The air conditioning system on campus functions as part of UT’s broader system—the Carl J. Eckhardt Combined Heating and Power Plant. This plant provides “most of the energy for UT’s campus and 100% of electricity and heating” by using natural gas. For example, at UT, air conditioning is produced by cooling water to 40˚F, pumping it to campus buildings, and then blowing air over the cold water to cool the air. Although they generate 4,568,000 tons of CO2 (equivalent to 45,837 cars on the road) each year, they’ve saved 862,000 tons of CO2 by improving efficiency. The Eckhardt Plant has decreased fossil fuel emissions remarkably, but UT could be doing more to continuously reduce energy usage and the burning of natural gas by working on small energy factors, like the air conditioning on campus.

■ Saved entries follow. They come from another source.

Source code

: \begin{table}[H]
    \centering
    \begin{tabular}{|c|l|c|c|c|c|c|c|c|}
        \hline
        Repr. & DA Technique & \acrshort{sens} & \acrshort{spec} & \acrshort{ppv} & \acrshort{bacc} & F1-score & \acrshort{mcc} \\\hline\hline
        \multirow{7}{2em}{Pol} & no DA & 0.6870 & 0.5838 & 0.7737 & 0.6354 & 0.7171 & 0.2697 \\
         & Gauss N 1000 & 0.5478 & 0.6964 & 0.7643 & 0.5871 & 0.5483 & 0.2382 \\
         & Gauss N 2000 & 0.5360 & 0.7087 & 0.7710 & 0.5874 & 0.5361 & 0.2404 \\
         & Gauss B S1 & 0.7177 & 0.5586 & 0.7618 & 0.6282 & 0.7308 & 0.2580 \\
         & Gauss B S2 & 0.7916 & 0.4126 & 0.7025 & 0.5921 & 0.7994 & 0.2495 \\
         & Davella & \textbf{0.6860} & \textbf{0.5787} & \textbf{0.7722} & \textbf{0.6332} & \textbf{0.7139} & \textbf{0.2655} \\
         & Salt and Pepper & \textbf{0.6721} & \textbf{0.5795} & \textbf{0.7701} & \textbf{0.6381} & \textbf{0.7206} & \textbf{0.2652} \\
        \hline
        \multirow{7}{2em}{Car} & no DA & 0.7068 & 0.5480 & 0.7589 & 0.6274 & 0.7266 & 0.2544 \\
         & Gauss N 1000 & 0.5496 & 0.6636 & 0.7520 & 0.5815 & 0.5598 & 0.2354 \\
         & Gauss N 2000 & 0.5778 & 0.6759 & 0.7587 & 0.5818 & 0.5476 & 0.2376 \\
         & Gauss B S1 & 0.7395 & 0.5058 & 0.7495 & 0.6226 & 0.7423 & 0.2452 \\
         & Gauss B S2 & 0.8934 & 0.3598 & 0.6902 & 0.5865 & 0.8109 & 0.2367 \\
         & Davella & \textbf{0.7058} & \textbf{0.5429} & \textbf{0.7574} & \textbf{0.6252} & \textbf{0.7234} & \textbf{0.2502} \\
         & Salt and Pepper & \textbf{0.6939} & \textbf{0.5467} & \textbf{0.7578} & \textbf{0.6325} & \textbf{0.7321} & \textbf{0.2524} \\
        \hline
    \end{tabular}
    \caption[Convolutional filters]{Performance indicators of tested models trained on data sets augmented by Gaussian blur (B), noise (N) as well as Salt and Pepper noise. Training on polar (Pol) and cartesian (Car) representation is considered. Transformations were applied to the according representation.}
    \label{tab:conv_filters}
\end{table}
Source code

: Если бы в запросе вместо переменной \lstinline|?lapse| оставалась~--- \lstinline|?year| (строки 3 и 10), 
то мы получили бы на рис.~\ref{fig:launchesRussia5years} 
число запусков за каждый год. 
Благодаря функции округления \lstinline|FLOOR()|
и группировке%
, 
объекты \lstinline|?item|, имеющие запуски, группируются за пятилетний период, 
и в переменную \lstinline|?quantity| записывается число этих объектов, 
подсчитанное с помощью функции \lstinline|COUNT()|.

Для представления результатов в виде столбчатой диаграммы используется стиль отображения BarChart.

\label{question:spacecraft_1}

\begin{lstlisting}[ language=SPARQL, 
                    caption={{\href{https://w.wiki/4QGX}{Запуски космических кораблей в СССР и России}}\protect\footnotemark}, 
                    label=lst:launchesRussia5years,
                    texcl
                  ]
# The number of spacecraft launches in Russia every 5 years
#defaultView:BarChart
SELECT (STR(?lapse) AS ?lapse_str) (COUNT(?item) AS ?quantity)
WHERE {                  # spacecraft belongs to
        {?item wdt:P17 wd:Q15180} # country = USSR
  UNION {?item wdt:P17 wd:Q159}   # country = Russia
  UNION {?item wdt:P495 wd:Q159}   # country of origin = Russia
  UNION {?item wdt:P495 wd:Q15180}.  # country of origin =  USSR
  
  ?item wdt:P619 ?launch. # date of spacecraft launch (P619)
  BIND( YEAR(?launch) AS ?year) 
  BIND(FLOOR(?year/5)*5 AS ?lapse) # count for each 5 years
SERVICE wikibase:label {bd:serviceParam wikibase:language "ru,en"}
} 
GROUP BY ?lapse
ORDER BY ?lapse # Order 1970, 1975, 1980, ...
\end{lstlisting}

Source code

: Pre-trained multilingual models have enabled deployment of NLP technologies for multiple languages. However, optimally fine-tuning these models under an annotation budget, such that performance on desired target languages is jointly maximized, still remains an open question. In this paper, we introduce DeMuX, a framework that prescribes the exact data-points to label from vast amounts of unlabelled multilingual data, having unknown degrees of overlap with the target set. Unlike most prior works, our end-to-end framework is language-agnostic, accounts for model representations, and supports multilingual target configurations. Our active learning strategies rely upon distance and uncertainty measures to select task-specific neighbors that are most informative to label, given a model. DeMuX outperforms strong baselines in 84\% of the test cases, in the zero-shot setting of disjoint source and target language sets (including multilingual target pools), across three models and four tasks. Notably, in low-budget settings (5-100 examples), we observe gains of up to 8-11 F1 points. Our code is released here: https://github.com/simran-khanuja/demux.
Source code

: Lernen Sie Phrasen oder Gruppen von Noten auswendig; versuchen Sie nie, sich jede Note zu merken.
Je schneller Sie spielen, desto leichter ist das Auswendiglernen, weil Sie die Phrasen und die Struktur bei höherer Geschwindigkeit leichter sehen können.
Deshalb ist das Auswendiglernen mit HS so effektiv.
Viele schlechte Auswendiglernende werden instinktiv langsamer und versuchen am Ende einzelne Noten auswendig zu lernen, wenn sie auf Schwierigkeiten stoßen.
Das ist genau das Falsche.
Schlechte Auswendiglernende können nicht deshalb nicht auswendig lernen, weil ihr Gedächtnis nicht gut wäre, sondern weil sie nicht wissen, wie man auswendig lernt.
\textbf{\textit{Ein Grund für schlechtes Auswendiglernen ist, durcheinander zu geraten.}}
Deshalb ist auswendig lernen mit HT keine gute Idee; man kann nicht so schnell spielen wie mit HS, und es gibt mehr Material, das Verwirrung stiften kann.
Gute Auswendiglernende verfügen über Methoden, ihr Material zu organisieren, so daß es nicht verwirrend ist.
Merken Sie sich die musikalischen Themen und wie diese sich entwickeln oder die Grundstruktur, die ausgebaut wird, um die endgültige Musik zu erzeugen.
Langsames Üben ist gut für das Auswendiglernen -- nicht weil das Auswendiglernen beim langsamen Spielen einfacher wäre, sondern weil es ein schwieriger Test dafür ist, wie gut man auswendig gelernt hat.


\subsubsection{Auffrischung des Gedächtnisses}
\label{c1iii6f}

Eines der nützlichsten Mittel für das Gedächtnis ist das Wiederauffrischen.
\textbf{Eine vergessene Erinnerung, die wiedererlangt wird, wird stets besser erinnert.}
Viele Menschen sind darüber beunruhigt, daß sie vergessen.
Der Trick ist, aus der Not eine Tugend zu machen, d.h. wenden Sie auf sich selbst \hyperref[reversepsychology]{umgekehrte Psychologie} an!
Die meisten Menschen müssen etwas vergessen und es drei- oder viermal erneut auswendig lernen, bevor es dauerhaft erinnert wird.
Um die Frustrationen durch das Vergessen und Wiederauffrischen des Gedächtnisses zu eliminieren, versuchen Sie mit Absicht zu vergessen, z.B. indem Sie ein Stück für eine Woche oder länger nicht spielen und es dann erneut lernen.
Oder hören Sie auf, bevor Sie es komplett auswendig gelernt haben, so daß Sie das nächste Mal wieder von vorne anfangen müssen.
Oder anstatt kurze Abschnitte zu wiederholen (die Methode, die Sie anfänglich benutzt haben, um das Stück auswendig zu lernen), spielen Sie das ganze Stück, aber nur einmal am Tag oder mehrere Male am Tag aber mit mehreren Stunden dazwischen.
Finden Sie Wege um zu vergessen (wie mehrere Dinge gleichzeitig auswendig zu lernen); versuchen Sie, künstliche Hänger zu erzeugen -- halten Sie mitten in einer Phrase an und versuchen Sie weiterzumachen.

Although building temperatures may appear as a minor issue, it’s important to focus on the aspects of sustainability we have control over. I spoke with Roberto del Real, the associate director for Energy Management and Optimization, about temperature settings on campus. He said that while “the recommendation [for buildings on campus] is to keep the temperature in the 70-74 degree range, if a building manager [or a student] believes temperatures to be outside an acceptable comfortable range, she/he/they can submit a work order request through the Facilities Service Center.” Thus, some buildings on campus are not kept within this range, likely because someone requested otherwise.
Because I, like many other students, have often noted a drastic difference in temperature walking out of the Texas heat and into cool campus buildings, I decided to personally check the temperatures in one of the coldest buildings on campus—the union. I found that the temperatures ranged from 63-67 degrees. That’s not too significant a difference, but when it comes to consistent energy usage, the little amounts add up. Furthermore, The Liberator’s Editor-in-Chief, Allison McCarty, pointed out a door in UT’s main building—next to the Peter T. Flawn Academic Center (FAC) that is consistently kept open, wasting energy by allowing cool air to seep out. Although staff members like Roberto del Real—who also mentioned that “UT Austin has over 50 buildings on an HVAC schedule, [allowing] them to use less energy during unoccupied times,”—are working diligently to reduce energy waste, there’s only so much they can do alone.
The Energy Management and Optimization team has done great work improving UT’s energy efficiency, but at the end of the day, it becomes our responsibility, as students and faculty members, to follow their recommendations. Particularly when it comes to air conditioning temperatures, building managers and students should follow the guidelines set by UT’s energy department to maximize efficiency. Although seemingly a small issue on a grand scale, these issues add up and are factors that we, as students, have control over when it comes to our campus and the sustainability of our environment.